Shoemaker’s friends and family knew that he would want to forever rest among the cosmos. And as luck would have it, a company called Celestis has been conducting “memorial spaceflights” for 23 years now.

Capture

Celestis finds extra room on space launches and sends up the ashes along with the crafts. The equipment that the ashes are stored on ends up in Earth’s orbit, and upon re-entry, the equipment and the ashes burn up. For Shoemaker, however, Celestis agreed to do something different. A colleague of Shoemaker believed that the man who had dedicated his life to science, who wanted nothing more in life than to journey to the cosmos as an astronaut, would be ecstatic to make it to the moon in death. The folks at Celestis took on the special request and made it happen.

flight

On January 6, 1998, NASA’s Lunar Prospector took off for the south pole of the moon on a mission to look for ice. Also aboard the craft was an ounce of Eugene Shoemaker’s ashes. The man’s remains were wrapped in a piece of brass foil.

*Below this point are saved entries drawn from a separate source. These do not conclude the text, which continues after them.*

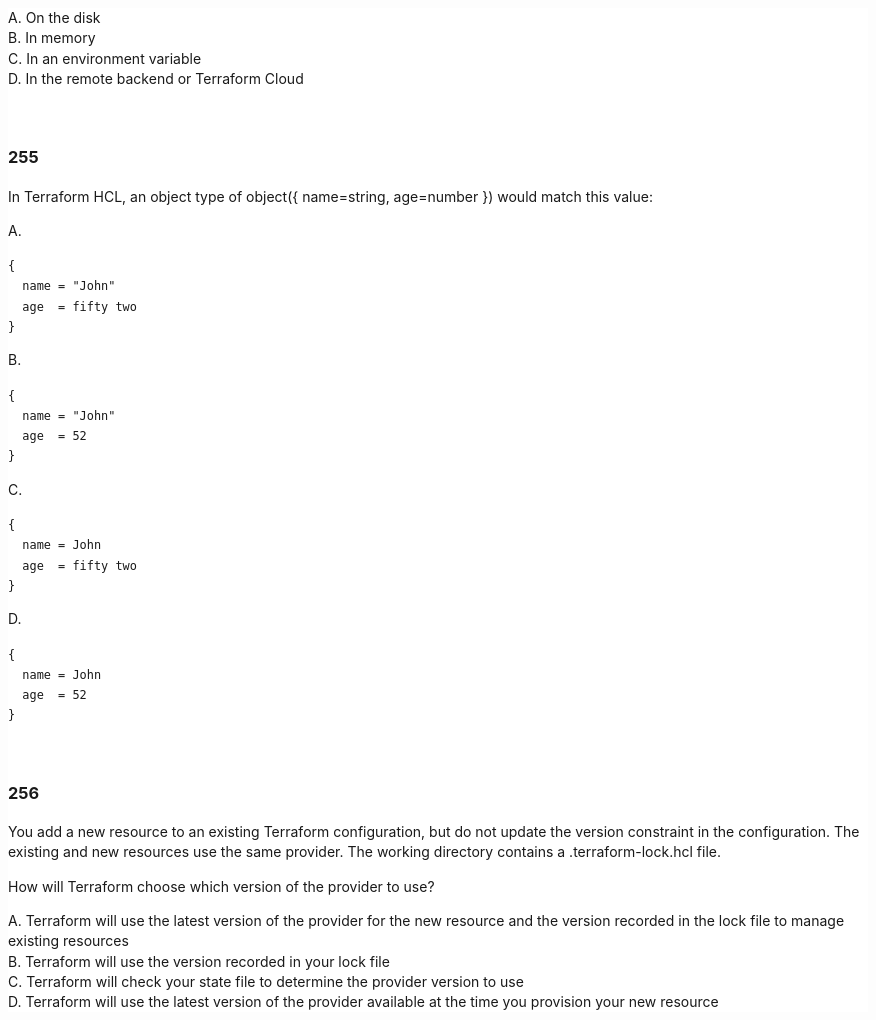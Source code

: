 A. On the disk<br>
B. In memory<br>
C. In an environment variable<br>
D. In the remote backend or Terraform Cloud<br>

<br>

### 255

In Terraform HCL, an object type of object({ name=string, age=number }) would match this value:<br>

A.
```
{
  name = "John"
  age  = fifty two
}
```
B.
```
{
  name = "John"
  age  = 52
}
```
C.
```
{
  name = John
  age  = fifty two
}
```
D.
```
{
  name = John
  age  = 52
}

```

<br>

### 256

You add a new resource to an existing Terraform configuration, but do not update the version constraint in the configuration. The existing and new resources use the same provider. The working directory contains a .terraform-lock.hcl file.<br>

How will Terraform choose which version of the provider to use?<br>

A. Terraform will use the latest version of the provider for the new resource and the version recorded in the lock file to manage existing resources<br>
B. Terraform will use the version recorded in your lock file<br>
C. Terraform will check your state file to determine the provider version to use<br>
D. Terraform will use the latest version of the provider available at the time you provision your new resource<br>

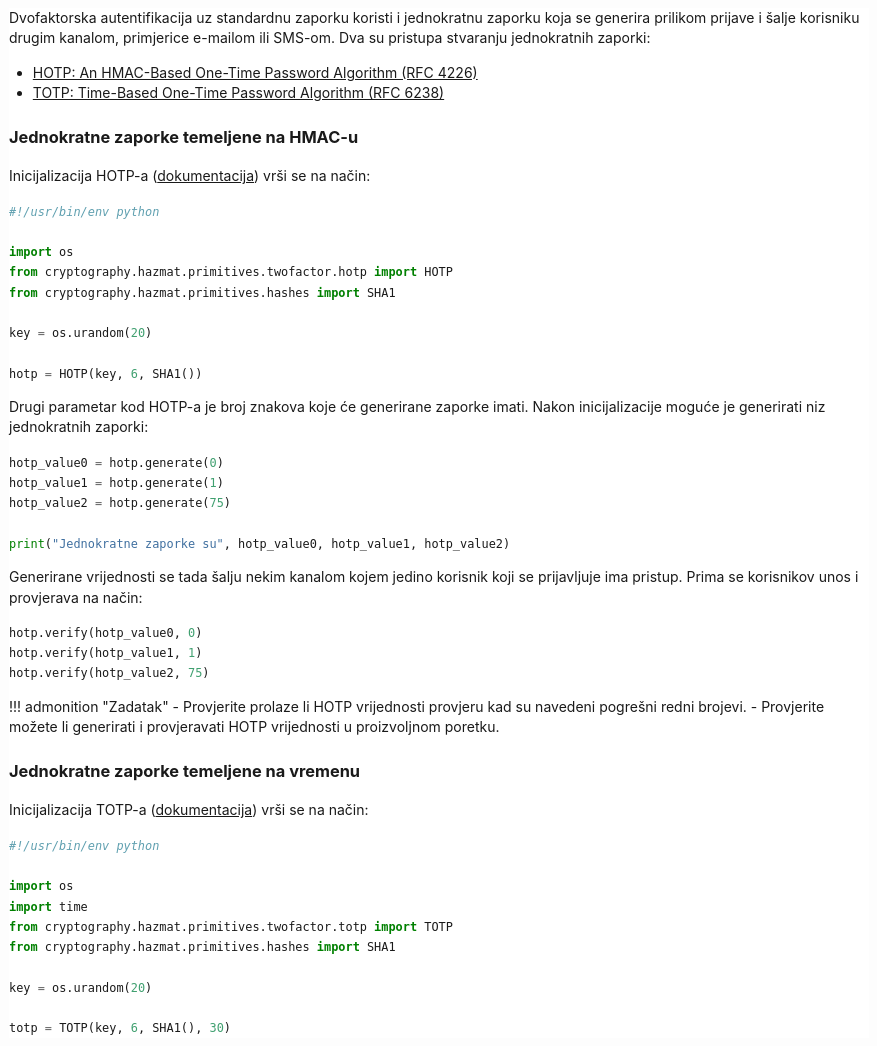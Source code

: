Dvofaktorska autentifikacija uz standardnu zaporku koristi i jednokratnu zaporku koja se generira prilikom prijave i šalje korisniku drugim kanalom, primjerice e-mailom ili SMS-om. Dva su pristupa stvaranju jednokratnih zaporki:

- [HOTP: An HMAC-Based One-Time Password Algorithm (RFC 4226)](https://datatracker.ietf.org/doc/html/rfc4226.html)
- [TOTP: Time-Based One-Time Password Algorithm (RFC 6238)](https://datatracker.ietf.org/doc/html/rfc6238)

### Jednokratne zaporke temeljene na HMAC-u

Inicijalizacija HOTP-a ([dokumentacija](https://cryptography.io/en/latest/hazmat/primitives/twofactor/)) vrši se na način:

``` python
#!/usr/bin/env python

import os
from cryptography.hazmat.primitives.twofactor.hotp import HOTP
from cryptography.hazmat.primitives.hashes import SHA1

key = os.urandom(20)

hotp = HOTP(key, 6, SHA1())
```

Drugi parametar kod HOTP-a je broj znakova koje će generirane zaporke imati. Nakon inicijalizacije moguće je generirati niz jednokratnih zaporki:

``` python
hotp_value0 = hotp.generate(0)
hotp_value1 = hotp.generate(1)
hotp_value2 = hotp.generate(75)

print("Jednokratne zaporke su", hotp_value0, hotp_value1, hotp_value2)
```

Generirane vrijednosti se tada šalju nekim kanalom kojem jedino korisnik koji se prijavljuje ima pristup. Prima se korisnikov unos i provjerava na način:

``` python
hotp.verify(hotp_value0, 0)
hotp.verify(hotp_value1, 1)
hotp.verify(hotp_value2, 75)
```

!!! admonition "Zadatak"
    - Provjerite prolaze li HOTP vrijednosti provjeru kad su navedeni pogrešni redni brojevi.
    - Provjerite možete li generirati i provjeravati HOTP vrijednosti u proizvoljnom poretku.

### Jednokratne zaporke temeljene na vremenu

Inicijalizacija TOTP-a ([dokumentacija](https://cryptography.io/en/latest/hazmat/primitives/twofactor/)) vrši se na način:

``` python
#!/usr/bin/env python

import os
import time
from cryptography.hazmat.primitives.twofactor.totp import TOTP
from cryptography.hazmat.primitives.hashes import SHA1

key = os.urandom(20)

totp = TOTP(key, 6, SHA1(), 30)
```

His name was laser-etched into the brass, along with an image of the Hale-Bopp Comet, an image of Arizona’s Meteor Crater where Shoemaker trained astronauts, and a quote from William Shakespeare’s Romeo and Juliet:

“And, when he shall die,
Take him and cut him out in little stars,
And he will make the face of heaven so fine
That all the world will be in love with night,And pay no worship to the garish sun.”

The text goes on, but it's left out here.